Pictures paired with source code:
[Start of Attachment]

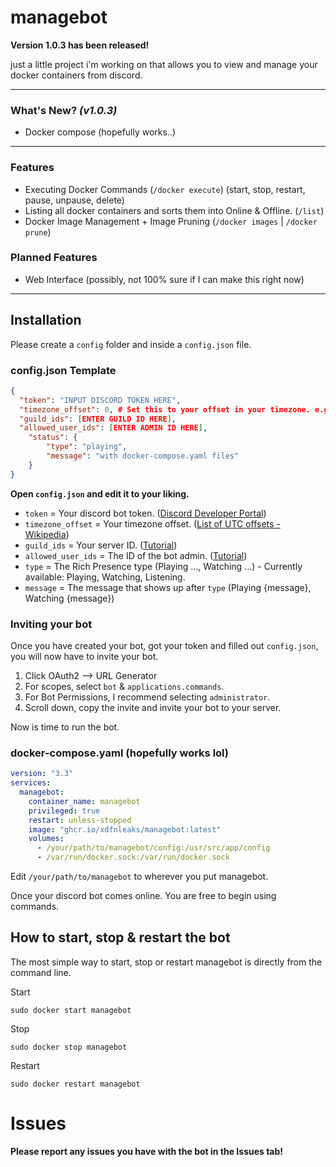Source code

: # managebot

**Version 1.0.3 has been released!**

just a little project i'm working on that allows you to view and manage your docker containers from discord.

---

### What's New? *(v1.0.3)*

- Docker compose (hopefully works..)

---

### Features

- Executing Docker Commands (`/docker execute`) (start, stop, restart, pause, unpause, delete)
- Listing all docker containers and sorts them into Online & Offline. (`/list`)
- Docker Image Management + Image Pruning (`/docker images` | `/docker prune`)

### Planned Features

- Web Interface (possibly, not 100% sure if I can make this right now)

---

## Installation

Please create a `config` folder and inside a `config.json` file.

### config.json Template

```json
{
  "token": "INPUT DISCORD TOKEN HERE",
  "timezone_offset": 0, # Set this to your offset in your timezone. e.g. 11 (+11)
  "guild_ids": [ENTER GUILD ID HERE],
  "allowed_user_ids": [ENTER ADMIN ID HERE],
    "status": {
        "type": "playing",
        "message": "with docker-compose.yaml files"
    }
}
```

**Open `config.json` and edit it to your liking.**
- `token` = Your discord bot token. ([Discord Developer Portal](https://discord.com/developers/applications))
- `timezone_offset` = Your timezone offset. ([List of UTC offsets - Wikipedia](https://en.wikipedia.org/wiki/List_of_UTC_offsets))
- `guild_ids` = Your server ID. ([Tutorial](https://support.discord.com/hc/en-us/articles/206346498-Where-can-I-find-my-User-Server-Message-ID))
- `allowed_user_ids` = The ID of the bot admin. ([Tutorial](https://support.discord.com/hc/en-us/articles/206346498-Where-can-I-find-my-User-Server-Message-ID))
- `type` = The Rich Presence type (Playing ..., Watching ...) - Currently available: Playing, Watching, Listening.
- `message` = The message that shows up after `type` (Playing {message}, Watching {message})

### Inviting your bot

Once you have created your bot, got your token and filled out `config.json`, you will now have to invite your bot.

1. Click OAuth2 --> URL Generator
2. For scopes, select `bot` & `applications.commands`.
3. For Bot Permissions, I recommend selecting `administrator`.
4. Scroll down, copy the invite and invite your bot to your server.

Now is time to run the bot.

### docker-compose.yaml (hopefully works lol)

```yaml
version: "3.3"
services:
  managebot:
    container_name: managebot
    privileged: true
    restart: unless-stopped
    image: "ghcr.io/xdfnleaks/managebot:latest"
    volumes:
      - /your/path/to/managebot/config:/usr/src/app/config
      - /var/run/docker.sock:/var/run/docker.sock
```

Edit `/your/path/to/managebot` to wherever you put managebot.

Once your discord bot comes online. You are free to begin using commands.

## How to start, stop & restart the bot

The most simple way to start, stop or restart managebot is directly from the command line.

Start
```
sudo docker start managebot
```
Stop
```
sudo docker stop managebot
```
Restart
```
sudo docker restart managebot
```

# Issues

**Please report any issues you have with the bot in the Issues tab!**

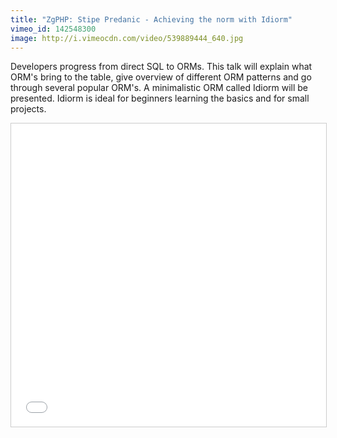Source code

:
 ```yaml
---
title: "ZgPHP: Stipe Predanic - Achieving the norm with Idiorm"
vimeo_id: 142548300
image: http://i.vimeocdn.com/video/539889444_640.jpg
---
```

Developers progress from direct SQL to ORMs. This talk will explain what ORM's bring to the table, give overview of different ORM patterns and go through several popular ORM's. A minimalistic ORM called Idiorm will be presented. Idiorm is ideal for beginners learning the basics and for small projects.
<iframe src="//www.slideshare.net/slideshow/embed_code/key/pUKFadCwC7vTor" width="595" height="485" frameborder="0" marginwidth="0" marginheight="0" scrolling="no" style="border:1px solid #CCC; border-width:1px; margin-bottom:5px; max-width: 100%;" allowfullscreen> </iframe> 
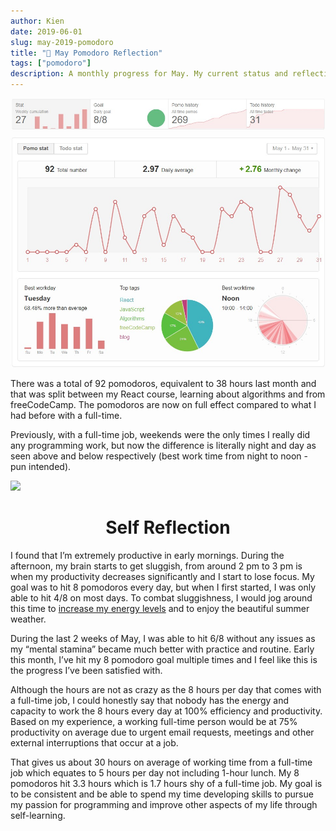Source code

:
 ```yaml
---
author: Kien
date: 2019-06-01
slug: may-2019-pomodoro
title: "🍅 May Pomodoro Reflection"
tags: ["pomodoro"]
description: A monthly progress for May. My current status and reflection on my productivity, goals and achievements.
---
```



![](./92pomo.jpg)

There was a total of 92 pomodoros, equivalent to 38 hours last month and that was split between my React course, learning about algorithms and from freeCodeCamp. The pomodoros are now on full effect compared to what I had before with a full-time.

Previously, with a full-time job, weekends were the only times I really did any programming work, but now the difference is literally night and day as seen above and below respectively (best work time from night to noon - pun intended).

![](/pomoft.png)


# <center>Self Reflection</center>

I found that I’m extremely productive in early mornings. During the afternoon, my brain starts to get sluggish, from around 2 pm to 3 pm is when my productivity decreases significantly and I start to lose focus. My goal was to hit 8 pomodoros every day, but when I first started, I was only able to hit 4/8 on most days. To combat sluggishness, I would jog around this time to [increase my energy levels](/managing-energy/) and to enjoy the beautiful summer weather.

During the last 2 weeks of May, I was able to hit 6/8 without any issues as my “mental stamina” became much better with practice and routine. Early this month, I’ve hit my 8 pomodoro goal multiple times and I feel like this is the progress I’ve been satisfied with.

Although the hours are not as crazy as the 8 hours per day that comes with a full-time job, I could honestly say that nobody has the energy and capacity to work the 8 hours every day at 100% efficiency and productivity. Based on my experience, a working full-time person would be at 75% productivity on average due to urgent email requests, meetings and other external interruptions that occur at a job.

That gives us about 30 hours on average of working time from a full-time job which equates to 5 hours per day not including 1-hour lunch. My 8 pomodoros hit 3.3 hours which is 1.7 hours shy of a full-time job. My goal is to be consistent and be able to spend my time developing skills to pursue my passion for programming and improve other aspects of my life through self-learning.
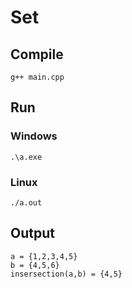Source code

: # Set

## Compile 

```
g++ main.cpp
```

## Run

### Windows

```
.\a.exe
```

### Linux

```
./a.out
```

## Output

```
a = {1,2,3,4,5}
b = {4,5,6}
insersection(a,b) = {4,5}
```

[End of Attachment]

• Directions: From the records above, return each line where "type" occurs.

• Answer space:
        "type": "playing",
- `type` = The Rich Presence type (Playing ..., Watching ...) - Currently available: Playing, Watching, Listening.
- `message` = The message that shows up after `type` (Playing {message}, Watching {message})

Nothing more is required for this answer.